Interpreting Test Results: beyond the numbers

"The test showed 150ms latency." Ok, but what does that mean? Is it good? Bad? Compared to what? Performance test numbers without context and interpretation are just digits. This article teaches how to extract real meaning from results.

Data isn't insight. Interpretation transforms data into knowledge.

The Problem with Raw Numbers

Numbers without context

Test result:
  - Latency p95: 250ms
  - Throughput: 1500 req/s
  - Error rate: 0.5%

Questions numbers don't answer:
  - Does this meet requirements?
  - Compared to baseline, did it improve or worsen?
  - Which endpoints contributed?
  - Was it stable or did it vary during the test?
  - Was the test environment representative?

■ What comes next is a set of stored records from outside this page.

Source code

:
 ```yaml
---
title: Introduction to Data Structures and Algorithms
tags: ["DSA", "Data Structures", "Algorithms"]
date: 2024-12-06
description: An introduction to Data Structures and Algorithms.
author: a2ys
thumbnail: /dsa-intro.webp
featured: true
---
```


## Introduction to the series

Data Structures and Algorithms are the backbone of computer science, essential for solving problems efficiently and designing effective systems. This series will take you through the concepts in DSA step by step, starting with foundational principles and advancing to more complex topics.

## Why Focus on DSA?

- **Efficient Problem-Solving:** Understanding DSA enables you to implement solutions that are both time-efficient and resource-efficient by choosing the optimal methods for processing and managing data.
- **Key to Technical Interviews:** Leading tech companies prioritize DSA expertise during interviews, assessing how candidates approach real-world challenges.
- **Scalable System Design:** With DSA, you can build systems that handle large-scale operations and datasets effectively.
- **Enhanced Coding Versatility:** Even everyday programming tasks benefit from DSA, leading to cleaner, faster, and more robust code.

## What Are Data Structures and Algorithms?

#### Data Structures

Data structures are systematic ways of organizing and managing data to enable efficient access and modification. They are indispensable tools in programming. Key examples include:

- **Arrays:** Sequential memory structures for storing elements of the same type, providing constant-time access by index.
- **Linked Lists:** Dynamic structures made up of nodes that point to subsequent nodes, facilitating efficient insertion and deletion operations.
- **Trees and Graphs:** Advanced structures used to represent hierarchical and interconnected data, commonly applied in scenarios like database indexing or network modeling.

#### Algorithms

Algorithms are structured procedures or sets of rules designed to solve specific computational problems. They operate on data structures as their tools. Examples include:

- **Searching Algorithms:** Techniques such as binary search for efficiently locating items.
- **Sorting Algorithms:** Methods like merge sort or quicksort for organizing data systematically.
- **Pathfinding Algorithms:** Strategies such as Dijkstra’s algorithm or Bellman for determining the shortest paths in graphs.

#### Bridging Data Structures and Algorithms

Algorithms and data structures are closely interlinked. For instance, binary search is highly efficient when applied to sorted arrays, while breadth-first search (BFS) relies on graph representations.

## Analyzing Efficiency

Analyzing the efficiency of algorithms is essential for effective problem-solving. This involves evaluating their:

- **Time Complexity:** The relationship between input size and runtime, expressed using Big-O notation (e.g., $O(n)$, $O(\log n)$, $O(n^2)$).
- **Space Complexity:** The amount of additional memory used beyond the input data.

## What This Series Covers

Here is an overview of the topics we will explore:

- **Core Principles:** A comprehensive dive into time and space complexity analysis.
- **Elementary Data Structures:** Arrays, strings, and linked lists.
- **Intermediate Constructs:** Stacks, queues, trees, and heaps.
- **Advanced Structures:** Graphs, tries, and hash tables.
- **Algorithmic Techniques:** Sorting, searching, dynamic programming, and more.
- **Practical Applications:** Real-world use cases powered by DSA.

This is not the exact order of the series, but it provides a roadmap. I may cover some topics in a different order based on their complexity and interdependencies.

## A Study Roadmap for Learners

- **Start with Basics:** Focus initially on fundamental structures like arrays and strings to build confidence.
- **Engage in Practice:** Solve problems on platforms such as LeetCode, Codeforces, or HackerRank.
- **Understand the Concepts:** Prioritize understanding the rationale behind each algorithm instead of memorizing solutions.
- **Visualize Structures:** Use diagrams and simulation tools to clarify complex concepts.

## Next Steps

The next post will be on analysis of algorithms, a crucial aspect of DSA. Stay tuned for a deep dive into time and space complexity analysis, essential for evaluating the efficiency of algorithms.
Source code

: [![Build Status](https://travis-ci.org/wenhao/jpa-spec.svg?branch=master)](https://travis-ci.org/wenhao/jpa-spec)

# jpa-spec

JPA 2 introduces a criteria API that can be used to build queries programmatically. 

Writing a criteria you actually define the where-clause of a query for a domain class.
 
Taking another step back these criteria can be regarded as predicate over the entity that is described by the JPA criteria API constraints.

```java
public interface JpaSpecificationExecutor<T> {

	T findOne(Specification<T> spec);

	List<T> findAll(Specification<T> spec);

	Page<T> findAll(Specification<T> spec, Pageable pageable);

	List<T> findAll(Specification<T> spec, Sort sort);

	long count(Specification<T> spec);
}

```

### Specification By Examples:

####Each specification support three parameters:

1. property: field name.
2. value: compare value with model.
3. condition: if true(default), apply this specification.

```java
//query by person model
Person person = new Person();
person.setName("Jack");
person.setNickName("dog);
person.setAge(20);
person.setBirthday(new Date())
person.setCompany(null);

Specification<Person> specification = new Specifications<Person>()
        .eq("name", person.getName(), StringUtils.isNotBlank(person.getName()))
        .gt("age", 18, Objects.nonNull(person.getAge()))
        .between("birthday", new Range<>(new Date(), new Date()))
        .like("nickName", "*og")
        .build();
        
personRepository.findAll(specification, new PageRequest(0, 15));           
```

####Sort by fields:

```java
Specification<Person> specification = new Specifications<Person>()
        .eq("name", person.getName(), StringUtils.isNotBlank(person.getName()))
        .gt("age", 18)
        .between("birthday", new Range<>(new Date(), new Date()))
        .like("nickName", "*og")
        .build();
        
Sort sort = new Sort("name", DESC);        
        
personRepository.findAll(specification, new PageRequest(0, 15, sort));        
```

The risk of superficial interpretation

Scenario:
  "Average latency: 100ms. Test passed!"

Reality:
  - p50: 50ms
  - p95: 200ms
  - p99: 2000ms
  - Max: 30s

Real conclusion:
  Average hides that 1% of users have
  terrible experience (>2s)

Interpretation Framework

1. Context first

Before looking at numbers, ask:
  - What was the test objective?
  - What load was applied vs expected?
  - What environment was used?
  - How long did it run?
  - Was there realistic data?

2. Comparison with baseline

Isolated result:
  p95 = 200ms

With baseline:
  Baseline: p95 = 180ms
  Test: p95 = 200ms
  Δ: +11%

Interpretation:
  11% regression - investigate or accept?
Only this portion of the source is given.